» **Records supplied**:

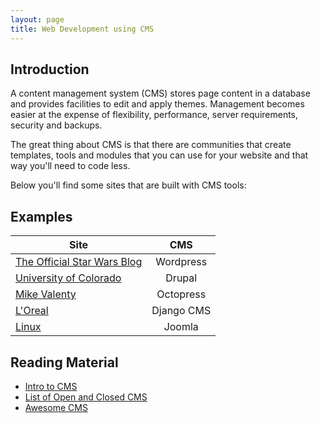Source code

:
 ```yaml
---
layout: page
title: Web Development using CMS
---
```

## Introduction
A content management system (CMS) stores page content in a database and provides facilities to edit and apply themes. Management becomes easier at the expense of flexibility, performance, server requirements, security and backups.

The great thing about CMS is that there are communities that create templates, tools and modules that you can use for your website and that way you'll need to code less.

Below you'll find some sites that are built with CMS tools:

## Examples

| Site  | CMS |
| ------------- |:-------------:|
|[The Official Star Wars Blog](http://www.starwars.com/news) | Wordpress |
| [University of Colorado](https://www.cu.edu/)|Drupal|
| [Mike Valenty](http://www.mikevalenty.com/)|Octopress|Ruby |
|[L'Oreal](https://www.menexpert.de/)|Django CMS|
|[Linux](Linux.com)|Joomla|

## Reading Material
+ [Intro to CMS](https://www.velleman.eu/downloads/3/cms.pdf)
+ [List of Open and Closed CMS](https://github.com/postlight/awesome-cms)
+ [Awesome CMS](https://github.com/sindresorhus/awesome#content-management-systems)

* * *

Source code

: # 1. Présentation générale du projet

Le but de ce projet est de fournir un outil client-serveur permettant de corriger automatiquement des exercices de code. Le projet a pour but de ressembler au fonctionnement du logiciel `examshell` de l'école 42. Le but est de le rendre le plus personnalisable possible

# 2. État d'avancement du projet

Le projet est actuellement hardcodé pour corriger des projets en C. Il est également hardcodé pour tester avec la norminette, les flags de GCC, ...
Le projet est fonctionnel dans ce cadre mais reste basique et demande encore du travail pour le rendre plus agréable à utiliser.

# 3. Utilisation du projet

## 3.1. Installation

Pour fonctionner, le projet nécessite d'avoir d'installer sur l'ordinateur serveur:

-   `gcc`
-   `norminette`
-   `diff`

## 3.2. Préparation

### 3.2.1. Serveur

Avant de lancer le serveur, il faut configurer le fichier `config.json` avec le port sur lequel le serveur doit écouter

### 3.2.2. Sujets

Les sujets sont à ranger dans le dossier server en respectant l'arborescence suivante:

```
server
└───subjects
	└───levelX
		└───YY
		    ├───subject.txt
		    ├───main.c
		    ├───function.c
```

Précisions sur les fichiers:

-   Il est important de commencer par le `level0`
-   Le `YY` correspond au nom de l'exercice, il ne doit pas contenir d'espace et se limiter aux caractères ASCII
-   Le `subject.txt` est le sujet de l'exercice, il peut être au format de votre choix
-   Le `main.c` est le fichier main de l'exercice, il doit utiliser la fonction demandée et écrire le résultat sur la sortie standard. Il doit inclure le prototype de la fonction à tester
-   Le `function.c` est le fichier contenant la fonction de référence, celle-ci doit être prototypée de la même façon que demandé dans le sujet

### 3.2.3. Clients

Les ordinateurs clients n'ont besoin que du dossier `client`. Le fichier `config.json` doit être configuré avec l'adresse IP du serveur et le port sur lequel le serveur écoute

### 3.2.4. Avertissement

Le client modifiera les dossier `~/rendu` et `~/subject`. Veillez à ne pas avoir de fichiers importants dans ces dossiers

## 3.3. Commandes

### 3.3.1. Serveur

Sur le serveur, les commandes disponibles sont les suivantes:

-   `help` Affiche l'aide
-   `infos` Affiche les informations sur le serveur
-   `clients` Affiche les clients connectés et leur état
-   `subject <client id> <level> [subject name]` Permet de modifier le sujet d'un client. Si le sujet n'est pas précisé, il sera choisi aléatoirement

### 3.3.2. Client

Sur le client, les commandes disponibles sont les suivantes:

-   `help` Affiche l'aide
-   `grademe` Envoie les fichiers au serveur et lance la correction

» **Instructions for the task**: Would you copy out exactly the lines above that start at the one containing "### 3.3.1. Serveur" and end at the one containing "lance la correction", inclusive?

» **Answer to the problem**:
### 3.3.1. Serveur

Sur le serveur, les commandes disponibles sont les suivantes:

-   `help` Affiche l'aide
-   `infos` Affiche les informations sur le serveur
-   `clients` Affiche les clients connectés et leur état
-   `subject <client id> <level> [subject name]` Permet de modifier le sujet d'un client. Si le sujet n'est pas précisé, il sera choisi aléatoirement

### 3.3.2. Client

Sur le client, les commandes disponibles sont les suivantes:

-   `help` Affiche l'aide
-   `grademe` Envoie les fichiers au serveur et lance la correction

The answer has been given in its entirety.